Я знал, что такое «ифрит». Я видел разрушенные города, выжженные леса, гекатомбы умерших от пандемии… Возвращаясь домой, я видел город, в котором родился. И видел, что «ифрит» обходит его стороной. Это было чудо. Божья милость. И я радовался этой милости. Но если бы, не дай бог, плеть геофизической катастрофы прошлась по этим гранитным набережным и мраморным фасадам, это был бы удар, нанесенный извне. С этой бедой мы умели бороться. Моя Родина переживала и худшие беды. С Божьей помощью, ведомые рукой Государя, мы бы справились с бедой. Главное — не стены. Главное — люди. Но эта беда пришла не извне. Она — изнутри. Из нас самих. Изначальное природное зло, которое таится в наших душах, в каждом из нас — оно просыпается.
На меня словно пахнуло гарью, словно серый пепел закружился в прозрачном воздухе.
Я не боюсь смерти. Я — боевой офицер. Рисковать жизнью — моя профессия. Мне не страшно умереть за то, чтобы жили те, кто мне дорог. И я, православный, верю, что душа моя бессмертна. По крайней мере, я на это надеюсь…
Но если мир погибнет вместе со мной — вот это страшно.

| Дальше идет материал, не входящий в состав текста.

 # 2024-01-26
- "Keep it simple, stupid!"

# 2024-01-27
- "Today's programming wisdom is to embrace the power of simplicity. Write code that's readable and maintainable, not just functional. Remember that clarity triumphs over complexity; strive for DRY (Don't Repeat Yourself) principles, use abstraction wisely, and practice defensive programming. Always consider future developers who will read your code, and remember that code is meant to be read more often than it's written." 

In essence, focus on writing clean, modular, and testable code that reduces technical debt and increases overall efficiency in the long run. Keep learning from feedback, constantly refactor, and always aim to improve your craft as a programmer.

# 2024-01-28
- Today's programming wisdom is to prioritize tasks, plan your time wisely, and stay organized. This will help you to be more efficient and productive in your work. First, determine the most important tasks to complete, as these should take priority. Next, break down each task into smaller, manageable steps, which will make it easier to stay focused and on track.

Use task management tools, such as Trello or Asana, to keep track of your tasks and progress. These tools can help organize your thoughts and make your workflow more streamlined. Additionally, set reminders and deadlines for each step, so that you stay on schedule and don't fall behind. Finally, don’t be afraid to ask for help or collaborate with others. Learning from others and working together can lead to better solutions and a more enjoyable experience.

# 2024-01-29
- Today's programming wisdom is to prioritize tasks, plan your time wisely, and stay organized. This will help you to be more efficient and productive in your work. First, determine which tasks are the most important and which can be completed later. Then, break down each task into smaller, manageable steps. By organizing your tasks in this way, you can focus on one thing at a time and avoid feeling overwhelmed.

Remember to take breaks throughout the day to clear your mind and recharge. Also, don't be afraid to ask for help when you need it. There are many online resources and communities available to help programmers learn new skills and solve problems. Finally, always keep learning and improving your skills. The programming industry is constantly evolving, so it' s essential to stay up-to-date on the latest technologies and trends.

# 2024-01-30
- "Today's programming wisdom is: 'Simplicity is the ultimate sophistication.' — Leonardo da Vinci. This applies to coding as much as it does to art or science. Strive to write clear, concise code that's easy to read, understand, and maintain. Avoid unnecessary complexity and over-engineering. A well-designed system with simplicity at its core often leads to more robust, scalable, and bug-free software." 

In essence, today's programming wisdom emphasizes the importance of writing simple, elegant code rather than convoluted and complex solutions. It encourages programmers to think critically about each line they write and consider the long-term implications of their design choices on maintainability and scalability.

Я остановился на последней ступени, пропуская веселых девчонок из Академии культуры, метнувших в меня кокетливые взгляды: что, мол, за интересный мужчина вышел из здания Четвертого управления Департамента внешней разведки?
Я не улыбнулся им в ответ. Я подумал: что будет, если в этих девчушках вдруг сработает программа-инстинкт и улыбки сменит гримаса бешенства, а веселый щебет — яростный вопль? Что я стану делать, если они набросятся на меня, понукаемые заложенным на генетическом уровне инстинктом — как кошки, защищающие свое потомство, как загнанные в угол крысы?.. Что я буду делать?
А что я буду делать, если эта программа сработает внутри меня? Если я, обученный убивать не хуже того старшего лейтенанта, решу, что эти девчонки — мои враги? Что тогда будет?
Я знал, что тогда будет: я приставлю к виску импульсник (плевать на особую ценность моей жизни для «Алладина») — и выжгу себе мозги. Если успею. А если не успею, то и эти девчонки, и сотни людей, идущих сейчас по Миллионной, огибающих служебную посадочную площадку на Суворовской площади, неспешно прогуливающихся по Марсову полю — все они будут мертвы самое большее через десять минут. Потому что «полевик» «Алладина» — это живая машина смерти, которую только смерть и может остановить. А убить меня ой как непросто!..
И в меня молнией ударила мысль: тот, трехглазый с невадской базы! Что если и он был таким же, как я, орудием смерти? Только еще более совершенным, ведь ему, чтобы разить, не требовалось ни оружия, ни даже собственных рук… И когда он понял, что теряет над собой контроль, импульсник ему не потребовался.
Перед моим мысленным взором встала картинка: голограмма чужого мозга, словно иссеченного шрапнелью…
И — еще один острый миг осознания — я понял: так и есть. Все так и было!
И, не знаю почему, но мне почему-то сразу стало легче.
И — еще одно прозрение. Я вдруг понял: со мной такого не будет. Невозможно. С другими — да. Но не со мной. Я не мог бы объяснить, откуда эта уверенность. Но я точно знал: со мной этого не случится. Никогда.